June 4, 2025 | Sarosh Noor

In Ayre v. The King, 2025 TCC 41, the Tax Court of Canada dismissed six lead cases, along with ninety-nine bound appeals, challenging the Minister of National Revenue’s denial of charitable donation tax credits.[1] The Court found that the appellants participated in tax shelter gifting arrangements involving cash and pharmaceutical donations without the requisite donative intent.
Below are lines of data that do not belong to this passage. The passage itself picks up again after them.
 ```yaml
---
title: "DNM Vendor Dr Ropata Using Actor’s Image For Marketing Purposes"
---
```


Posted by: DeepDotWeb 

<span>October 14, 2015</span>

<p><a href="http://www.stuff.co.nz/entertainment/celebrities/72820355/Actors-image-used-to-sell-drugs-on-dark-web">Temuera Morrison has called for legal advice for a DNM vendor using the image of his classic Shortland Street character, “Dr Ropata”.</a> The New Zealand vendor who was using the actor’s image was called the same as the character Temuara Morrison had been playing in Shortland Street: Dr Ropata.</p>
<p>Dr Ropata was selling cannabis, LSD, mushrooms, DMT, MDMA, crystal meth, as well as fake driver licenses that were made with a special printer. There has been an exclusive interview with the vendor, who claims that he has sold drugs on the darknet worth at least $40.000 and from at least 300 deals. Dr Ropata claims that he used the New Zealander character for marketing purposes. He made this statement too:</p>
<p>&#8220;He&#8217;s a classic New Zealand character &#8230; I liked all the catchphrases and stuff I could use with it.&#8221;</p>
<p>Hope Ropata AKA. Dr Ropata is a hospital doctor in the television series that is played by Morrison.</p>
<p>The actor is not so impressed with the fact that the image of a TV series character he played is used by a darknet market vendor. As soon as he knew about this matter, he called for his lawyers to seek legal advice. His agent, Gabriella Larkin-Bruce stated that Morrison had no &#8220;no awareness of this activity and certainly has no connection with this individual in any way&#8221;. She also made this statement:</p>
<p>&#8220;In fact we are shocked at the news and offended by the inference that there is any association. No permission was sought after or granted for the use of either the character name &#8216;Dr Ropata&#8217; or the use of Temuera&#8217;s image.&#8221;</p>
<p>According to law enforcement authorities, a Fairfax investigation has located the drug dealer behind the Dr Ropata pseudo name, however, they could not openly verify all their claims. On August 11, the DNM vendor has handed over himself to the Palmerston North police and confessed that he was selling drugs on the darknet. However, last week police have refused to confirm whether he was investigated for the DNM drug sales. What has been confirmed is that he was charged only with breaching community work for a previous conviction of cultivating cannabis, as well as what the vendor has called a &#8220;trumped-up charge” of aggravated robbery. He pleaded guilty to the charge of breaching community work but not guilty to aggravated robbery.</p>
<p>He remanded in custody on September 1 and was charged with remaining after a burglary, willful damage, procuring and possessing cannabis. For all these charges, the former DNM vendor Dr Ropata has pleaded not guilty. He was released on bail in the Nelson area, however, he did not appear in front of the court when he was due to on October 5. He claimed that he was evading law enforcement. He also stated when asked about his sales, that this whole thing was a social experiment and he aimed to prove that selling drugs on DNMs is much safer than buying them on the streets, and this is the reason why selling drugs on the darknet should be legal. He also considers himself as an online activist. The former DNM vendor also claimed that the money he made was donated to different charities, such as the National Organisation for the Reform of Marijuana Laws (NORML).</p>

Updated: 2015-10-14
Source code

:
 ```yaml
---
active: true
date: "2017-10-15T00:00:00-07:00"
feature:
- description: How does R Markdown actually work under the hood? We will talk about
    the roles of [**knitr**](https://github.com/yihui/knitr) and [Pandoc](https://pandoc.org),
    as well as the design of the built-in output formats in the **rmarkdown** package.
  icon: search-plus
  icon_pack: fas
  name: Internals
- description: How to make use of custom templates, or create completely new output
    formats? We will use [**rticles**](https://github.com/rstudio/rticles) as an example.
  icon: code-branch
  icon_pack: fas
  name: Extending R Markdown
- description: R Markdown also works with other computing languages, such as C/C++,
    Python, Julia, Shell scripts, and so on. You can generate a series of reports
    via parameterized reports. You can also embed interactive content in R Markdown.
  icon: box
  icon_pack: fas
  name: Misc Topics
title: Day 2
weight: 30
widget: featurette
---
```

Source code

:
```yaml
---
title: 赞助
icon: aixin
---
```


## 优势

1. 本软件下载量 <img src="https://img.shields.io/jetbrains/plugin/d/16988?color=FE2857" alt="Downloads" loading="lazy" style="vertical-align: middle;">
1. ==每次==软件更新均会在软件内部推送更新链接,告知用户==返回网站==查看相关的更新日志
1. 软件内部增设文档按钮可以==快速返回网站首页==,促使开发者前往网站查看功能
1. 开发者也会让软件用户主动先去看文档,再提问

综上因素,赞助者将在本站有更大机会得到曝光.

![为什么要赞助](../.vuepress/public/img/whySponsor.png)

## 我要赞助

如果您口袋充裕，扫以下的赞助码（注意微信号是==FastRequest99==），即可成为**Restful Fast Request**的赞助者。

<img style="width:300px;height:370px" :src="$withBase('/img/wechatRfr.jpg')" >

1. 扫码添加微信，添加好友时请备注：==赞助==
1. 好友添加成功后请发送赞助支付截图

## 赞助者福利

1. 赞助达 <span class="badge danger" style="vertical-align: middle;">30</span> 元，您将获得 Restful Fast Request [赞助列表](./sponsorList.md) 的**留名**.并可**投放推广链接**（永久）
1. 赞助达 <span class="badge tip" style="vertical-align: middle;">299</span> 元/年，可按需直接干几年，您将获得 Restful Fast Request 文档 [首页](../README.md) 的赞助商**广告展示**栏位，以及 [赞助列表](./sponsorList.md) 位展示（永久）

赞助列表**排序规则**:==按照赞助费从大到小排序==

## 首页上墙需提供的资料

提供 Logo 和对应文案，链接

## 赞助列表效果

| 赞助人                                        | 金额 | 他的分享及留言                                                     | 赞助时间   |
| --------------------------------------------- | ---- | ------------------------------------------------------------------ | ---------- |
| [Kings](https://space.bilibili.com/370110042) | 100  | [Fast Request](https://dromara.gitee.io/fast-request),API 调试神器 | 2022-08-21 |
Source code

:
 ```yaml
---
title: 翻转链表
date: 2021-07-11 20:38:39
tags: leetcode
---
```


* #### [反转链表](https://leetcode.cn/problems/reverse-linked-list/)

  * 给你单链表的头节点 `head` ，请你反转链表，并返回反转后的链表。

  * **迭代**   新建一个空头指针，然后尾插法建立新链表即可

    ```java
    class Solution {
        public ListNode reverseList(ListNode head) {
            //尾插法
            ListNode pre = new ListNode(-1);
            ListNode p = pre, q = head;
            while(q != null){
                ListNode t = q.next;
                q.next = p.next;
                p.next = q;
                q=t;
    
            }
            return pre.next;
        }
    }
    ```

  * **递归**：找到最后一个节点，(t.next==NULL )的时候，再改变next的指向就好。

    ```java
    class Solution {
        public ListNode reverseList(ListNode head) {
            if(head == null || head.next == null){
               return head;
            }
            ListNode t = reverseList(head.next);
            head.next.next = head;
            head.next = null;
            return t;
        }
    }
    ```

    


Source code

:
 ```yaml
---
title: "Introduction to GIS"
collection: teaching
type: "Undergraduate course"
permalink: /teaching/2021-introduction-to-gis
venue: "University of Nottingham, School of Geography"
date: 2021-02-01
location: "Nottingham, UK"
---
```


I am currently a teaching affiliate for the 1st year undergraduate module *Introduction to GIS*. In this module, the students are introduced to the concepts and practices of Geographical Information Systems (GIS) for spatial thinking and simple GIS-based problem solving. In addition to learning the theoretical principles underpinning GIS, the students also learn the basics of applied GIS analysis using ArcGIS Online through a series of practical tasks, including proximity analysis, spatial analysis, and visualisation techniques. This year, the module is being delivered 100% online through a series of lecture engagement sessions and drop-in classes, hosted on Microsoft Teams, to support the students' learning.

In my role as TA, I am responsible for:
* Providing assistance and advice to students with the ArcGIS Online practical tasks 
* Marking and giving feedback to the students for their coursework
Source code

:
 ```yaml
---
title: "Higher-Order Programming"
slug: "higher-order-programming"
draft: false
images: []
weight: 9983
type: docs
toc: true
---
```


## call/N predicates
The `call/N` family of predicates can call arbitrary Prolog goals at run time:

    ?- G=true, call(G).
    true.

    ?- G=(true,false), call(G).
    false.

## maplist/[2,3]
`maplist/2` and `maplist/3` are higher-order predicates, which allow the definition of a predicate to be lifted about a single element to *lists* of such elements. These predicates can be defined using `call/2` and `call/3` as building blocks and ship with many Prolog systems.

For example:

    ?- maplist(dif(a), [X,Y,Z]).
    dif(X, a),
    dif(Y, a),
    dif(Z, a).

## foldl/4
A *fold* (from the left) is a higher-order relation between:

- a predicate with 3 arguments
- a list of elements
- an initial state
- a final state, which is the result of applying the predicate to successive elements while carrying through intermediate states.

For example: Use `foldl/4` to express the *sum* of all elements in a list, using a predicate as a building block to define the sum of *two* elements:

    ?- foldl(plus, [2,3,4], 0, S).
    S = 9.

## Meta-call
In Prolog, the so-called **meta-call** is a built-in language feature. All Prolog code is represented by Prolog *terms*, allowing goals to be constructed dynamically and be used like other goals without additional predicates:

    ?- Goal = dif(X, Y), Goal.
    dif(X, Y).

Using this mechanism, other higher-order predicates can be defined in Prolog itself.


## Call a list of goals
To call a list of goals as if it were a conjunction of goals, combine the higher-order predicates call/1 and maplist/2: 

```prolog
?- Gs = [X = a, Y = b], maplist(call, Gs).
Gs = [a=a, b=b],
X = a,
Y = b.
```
As such, they were deemed not to be entitled to tax credits under section 118.1 of the Income Tax Act.[2] The case is currently under appeal to the Federal Court of Appeal.

Background

The lead appellants participated in registered tax shelter and gifting arrangements created, promoted, marketed and administered by Relief Lending Group Inc (“RLG”) and MissionLife Financial Inc (“MLF”).[3] These programs claimed to allow participants to make large charitable donations of pharmaceuticals by paying a small upfront cost and contributing the remainder by way of a large “loan”.[4] In exchange, the participants gained tax receipts for the full amount of the donation, including the “loan” and claimed tax credits that exceeded their cash outlays.[5]

The Minister reassessed the appellants under section 118.1 of the Income Tax Act and denied the donation credits because there was no valid gift, the financing arrangements were unsupported by any real economic substance and were assumed by the Minister to be a sham, and the fair market value of the property donated was inflated.